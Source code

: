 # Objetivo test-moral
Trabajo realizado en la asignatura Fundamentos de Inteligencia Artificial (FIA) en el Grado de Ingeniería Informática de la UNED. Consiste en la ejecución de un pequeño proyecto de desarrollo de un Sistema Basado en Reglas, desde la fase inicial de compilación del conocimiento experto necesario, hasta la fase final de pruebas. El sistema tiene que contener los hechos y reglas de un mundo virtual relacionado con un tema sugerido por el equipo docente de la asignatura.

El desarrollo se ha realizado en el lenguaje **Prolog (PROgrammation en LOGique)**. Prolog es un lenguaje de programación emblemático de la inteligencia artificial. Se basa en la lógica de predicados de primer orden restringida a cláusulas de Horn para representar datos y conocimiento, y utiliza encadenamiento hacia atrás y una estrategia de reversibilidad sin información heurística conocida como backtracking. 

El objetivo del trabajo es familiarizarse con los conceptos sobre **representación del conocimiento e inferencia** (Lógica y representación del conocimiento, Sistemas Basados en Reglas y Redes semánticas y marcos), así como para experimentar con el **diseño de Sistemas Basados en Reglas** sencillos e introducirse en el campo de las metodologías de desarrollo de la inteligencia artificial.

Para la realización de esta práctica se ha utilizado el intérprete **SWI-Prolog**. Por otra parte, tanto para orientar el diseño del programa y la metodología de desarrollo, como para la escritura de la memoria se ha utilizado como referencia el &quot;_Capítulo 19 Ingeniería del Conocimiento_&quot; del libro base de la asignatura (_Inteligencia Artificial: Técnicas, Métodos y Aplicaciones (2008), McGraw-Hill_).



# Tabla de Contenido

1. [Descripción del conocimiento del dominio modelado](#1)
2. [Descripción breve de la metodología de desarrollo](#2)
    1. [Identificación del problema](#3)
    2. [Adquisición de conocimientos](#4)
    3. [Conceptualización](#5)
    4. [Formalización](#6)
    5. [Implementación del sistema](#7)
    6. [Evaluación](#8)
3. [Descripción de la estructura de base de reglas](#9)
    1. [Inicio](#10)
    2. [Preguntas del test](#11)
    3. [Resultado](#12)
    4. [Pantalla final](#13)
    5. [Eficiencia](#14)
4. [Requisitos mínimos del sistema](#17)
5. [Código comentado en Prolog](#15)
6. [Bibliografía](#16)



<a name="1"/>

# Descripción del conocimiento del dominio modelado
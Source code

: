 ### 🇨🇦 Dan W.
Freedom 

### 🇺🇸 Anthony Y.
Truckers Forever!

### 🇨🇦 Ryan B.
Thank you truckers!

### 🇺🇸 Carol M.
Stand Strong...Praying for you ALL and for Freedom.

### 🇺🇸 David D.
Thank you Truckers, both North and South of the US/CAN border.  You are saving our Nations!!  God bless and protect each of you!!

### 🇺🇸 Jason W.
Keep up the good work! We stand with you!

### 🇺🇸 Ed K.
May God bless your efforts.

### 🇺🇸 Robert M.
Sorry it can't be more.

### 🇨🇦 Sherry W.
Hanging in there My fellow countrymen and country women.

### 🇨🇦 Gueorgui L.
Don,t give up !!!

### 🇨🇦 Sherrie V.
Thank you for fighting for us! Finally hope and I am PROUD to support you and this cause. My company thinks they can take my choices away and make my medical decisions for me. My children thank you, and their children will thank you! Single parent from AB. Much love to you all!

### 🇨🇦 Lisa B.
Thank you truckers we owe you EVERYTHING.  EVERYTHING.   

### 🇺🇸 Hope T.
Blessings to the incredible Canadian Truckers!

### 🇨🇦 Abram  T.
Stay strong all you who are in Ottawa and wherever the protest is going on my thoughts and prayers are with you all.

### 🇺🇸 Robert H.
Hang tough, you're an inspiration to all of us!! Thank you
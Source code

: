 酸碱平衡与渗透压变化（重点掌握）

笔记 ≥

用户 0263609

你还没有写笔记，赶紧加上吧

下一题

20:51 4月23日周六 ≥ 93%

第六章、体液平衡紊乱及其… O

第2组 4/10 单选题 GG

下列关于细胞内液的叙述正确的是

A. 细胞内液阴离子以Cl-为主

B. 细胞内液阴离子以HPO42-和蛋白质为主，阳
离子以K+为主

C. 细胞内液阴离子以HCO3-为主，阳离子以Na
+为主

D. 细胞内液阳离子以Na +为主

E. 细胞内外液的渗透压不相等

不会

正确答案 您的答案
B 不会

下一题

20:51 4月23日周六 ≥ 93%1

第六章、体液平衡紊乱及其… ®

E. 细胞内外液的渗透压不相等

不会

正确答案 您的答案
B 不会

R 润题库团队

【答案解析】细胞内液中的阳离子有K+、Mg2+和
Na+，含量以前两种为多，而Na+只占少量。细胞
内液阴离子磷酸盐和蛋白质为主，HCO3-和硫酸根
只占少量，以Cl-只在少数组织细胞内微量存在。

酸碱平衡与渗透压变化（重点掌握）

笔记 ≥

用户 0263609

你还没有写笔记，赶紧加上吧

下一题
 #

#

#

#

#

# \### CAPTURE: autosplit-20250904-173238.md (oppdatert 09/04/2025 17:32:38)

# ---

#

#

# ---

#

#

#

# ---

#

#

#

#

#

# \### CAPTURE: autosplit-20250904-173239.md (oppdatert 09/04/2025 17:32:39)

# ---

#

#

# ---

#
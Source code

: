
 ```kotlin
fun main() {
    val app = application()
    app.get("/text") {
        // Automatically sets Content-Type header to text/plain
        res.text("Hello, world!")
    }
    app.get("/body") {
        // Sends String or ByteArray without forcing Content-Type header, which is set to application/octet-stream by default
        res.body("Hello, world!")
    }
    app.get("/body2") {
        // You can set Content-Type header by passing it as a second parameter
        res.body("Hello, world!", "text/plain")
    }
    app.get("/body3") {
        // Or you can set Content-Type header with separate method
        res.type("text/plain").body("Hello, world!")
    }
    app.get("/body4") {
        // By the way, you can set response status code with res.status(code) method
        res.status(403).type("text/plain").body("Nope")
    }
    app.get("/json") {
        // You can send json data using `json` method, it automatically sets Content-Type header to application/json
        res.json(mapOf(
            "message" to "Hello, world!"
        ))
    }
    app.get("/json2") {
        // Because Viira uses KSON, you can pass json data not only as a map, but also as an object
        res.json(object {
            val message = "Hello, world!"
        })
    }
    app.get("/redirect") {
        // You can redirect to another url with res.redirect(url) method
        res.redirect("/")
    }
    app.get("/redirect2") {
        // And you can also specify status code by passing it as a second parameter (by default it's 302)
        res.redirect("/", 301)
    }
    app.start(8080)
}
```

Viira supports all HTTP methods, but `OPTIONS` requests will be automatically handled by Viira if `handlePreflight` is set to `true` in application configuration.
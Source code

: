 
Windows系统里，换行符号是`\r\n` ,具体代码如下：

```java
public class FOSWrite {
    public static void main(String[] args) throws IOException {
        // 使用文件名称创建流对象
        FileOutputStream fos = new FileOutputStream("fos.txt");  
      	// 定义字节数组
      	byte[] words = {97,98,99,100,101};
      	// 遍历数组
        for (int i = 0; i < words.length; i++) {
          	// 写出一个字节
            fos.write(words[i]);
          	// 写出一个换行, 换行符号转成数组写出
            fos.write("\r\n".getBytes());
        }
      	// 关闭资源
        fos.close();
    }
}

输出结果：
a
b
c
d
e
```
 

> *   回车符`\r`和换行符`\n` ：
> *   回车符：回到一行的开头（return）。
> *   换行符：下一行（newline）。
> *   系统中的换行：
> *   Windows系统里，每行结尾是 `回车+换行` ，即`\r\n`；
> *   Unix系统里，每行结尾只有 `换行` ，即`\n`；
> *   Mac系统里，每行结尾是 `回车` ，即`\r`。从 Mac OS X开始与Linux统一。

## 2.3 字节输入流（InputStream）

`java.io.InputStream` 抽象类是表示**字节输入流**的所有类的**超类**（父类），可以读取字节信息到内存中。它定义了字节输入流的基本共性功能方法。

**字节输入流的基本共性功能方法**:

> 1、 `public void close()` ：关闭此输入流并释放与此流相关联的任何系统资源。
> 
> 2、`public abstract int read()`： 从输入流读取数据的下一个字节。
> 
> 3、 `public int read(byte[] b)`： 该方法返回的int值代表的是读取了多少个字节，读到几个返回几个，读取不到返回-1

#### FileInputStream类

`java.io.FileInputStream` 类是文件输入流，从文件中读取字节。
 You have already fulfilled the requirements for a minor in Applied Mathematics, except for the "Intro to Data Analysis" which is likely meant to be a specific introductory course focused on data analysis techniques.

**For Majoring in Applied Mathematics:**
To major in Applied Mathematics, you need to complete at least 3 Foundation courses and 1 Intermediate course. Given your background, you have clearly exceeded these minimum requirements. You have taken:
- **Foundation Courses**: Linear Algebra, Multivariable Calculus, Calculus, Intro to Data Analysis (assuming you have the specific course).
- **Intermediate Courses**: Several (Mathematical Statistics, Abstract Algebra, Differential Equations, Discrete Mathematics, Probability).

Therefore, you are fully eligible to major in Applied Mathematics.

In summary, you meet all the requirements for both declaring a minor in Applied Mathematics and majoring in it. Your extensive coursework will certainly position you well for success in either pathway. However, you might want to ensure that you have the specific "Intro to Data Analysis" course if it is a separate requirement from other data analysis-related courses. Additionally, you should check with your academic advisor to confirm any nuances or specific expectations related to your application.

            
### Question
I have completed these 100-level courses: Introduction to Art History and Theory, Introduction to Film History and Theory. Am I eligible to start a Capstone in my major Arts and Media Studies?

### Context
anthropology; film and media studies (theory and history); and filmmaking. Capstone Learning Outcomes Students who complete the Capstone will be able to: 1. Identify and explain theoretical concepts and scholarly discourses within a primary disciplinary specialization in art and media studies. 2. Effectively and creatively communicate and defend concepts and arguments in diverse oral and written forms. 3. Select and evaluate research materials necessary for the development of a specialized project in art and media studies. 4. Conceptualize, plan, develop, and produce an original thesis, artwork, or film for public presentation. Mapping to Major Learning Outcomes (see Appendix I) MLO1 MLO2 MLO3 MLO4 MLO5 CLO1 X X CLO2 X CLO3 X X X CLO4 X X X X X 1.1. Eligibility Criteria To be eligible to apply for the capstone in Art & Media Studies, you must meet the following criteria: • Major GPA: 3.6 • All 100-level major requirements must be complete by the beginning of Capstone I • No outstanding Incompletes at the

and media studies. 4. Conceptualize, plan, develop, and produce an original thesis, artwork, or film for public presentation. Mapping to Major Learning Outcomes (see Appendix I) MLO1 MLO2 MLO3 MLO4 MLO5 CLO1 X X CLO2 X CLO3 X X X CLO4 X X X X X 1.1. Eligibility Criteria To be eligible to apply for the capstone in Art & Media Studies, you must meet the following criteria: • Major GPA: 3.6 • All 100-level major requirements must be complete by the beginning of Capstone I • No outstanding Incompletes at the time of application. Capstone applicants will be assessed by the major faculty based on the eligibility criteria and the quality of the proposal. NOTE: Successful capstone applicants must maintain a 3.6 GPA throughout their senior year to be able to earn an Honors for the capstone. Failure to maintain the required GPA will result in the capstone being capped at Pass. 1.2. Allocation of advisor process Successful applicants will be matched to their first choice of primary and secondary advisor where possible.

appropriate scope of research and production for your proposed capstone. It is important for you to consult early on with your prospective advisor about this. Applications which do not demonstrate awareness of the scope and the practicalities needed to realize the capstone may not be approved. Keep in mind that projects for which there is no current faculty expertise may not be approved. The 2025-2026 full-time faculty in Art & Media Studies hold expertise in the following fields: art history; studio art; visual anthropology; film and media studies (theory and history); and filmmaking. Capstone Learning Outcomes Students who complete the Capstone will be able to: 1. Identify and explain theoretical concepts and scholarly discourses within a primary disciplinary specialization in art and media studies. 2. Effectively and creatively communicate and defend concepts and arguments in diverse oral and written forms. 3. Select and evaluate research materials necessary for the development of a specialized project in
..........
Problem statement - Among the lines above, find those that contain the word "Intermediate" and copy them.

Exercise solution -
To major in Applied Mathematics, you need to complete at least 3 Foundation courses and 1 Intermediate course. Given your background, you have clearly exceeded these minimum requirements. You have taken:
- **Intermediate Courses**: Several (Mathematical Statistics, Abstract Algebra, Differential Equations, Discrete Mathematics, Probability).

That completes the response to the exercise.